7/10
Better than the Film it's about
6 December 2017
Warning: Spoilers
Spoilers Warning Elaborated: This review contains spoilers for "Nachts, wenn Dracula erwacht" (1970), as well as for this film, "Cuadecuc vampir."

A documentary following the filming of Franco's cheap international "Dracula" adaptation "Nachts, wenn Dracula erwacht" (1970), "Cuadecuc vampir" one-ups its subject in both style and content selection. (And the documentarians, apparently, didn't even have enough respect for the other production to realize it wasn't a Hammer film, as the documentary's credits erroneously claim.) A silent film with a musical score until the end scene, "Cuadecuc vampir" reminds me of the simultaneous silent productions of early talking pictures made in the late 1920s and early 1930s, when some movie theatres had yet to transition to the equipment required to screen talkies. Similarly, other films were made into separate foreign-language versions with a different cast and crew. The 1931 "Dracula," for instance, was made into two different films, one in English and another in Spanish, and may've also been edited into a silent release. Sometimes, these secondary productions upstaged the primary film. That's kind of what happened here.

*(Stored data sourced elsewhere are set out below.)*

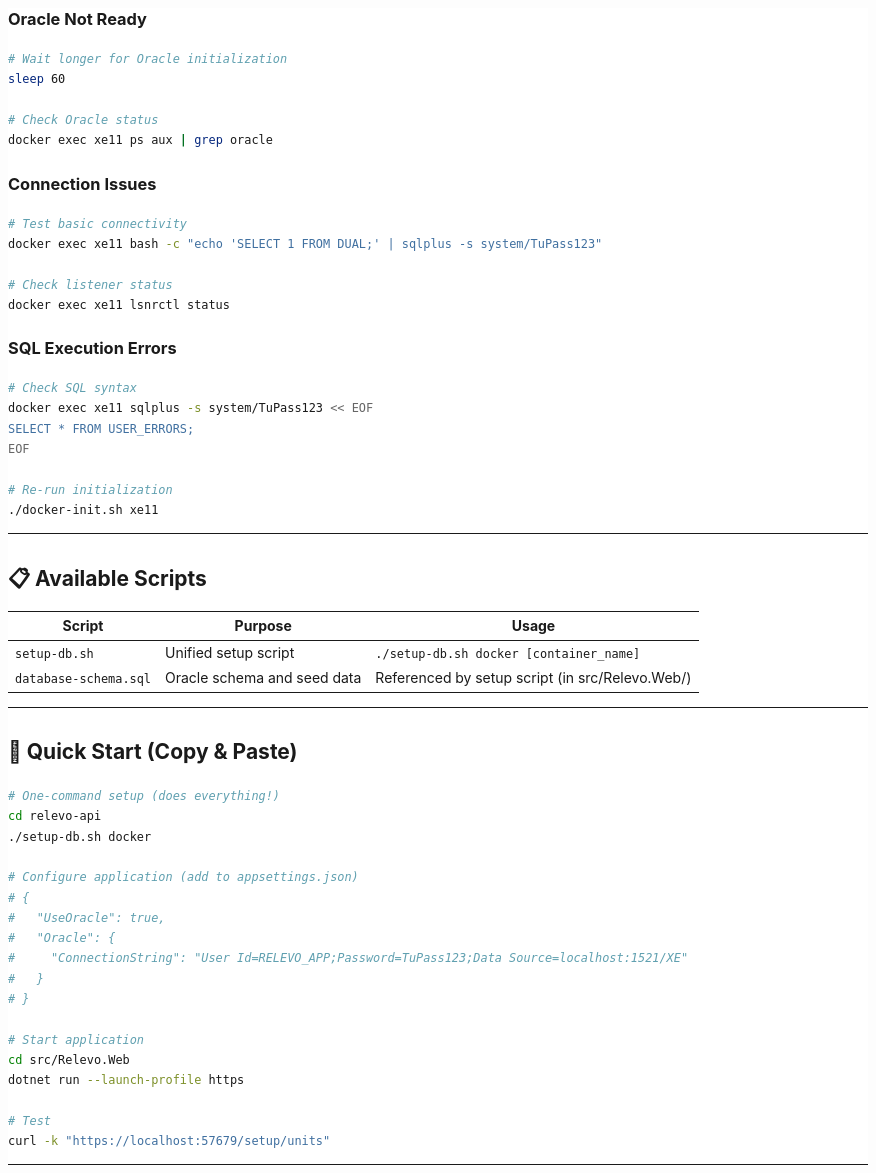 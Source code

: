 ### Oracle Not Ready
```bash
# Wait longer for Oracle initialization
sleep 60

# Check Oracle status
docker exec xe11 ps aux | grep oracle
```

### Connection Issues
```bash
# Test basic connectivity
docker exec xe11 bash -c "echo 'SELECT 1 FROM DUAL;' | sqlplus -s system/TuPass123"

# Check listener status
docker exec xe11 lsnrctl status
```

### SQL Execution Errors
```bash
# Check SQL syntax
docker exec xe11 sqlplus -s system/TuPass123 << EOF
SELECT * FROM USER_ERRORS;
EOF

# Re-run initialization
./docker-init.sh xe11
```

---

## 📋 Available Scripts

| Script | Purpose | Usage |
|--------|---------|--------|
| `setup-db.sh` | Unified setup script | `./setup-db.sh docker [container_name]` |
| `database-schema.sql` | Oracle schema and seed data | Referenced by setup script (in src/Relevo.Web/) |

---

## 🎯 Quick Start (Copy & Paste)

```bash
# One-command setup (does everything!)
cd relevo-api
./setup-db.sh docker

# Configure application (add to appsettings.json)
# {
#   "UseOracle": true,
#   "Oracle": {
#     "ConnectionString": "User Id=RELEVO_APP;Password=TuPass123;Data Source=localhost:1521/XE"
#   }
# }

# Start application
cd src/Relevo.Web
dotnet run --launch-profile https

# Test
curl -k "https://localhost:57679/setup/units"
```

---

Rather than simply being behind-the-scenes footage or a making-of documentary, "Cuadecuc vampir" is a simultaneous filming of the same production as Franco's film. It replaces the latter's absurd abundance of zoom-ins with some superior framing of images behind foreground objects, in addition to the focus on light with the low- quality black-and-white photography. "Cuadecuc," of the title, translates as "cuvette," which is a tube used to hold samples for experiments. It's an apt analogy for this experimental film.

It also cuts out some of the worst parts of Franco's film and includes some interesting and humorous behind-the-scenes footage of the other crew filming the same scenes or the actors in between takes. Christopher Lee lurching at the camera before getting into his casket as Dracula, or Maria Rohm, the film's Mina, winking at the camera during a scene are some of the more enjoyable and playful moments. The silence removes the often-tired dialogue. There are no taxidermic animals attacking, as Franco ridiculously had in one scene. Klaus Kinski's Renfield is eliminated, and as it frequently turns out in movie adaptations of Bram Stoker's novel, the film's no worse without the character. We don't see the other film's weird Van Helsing stroke, either, nor its death-by-fire ending. Consequently, the pacing is better and is even quite rhythmic, as opposed to the slow, dull pacing in the Franco version.

The five minutes near the end where the musical score is stuck on one repeating note is an annoying exception to this film being an improvement. It sounds like a broken record or piece of malfunctioning equipment. The scene after this, however, is the best part and its only talking sequence. Rather than reshoot the ending of Franco's version, which is a bad alteration to Stoker's original take, this film shows Christopher Lee describing and reading Dracula's death scene from Stoker's novel. This scene also has the best mirror shots I've seen in any Dracula movie, as the camera whirls around Lee's reflection in two dressing-room mirrors and finally upon his image outside them. It's the documentary coming out of the mirror of the production of the fictional film, to the reality of Lee, out of makeup, reading the fiction's source. It's certainly better than the camera tricks to not show Lee's Dracula's reflection in the castle mirror shot in the Franco film.

"Cuadecuc vampire" may not be very interesting by itself, but viewing it after the disappointment of the 1970 "Dracula," it somewhat makes having viewed the other film worth it.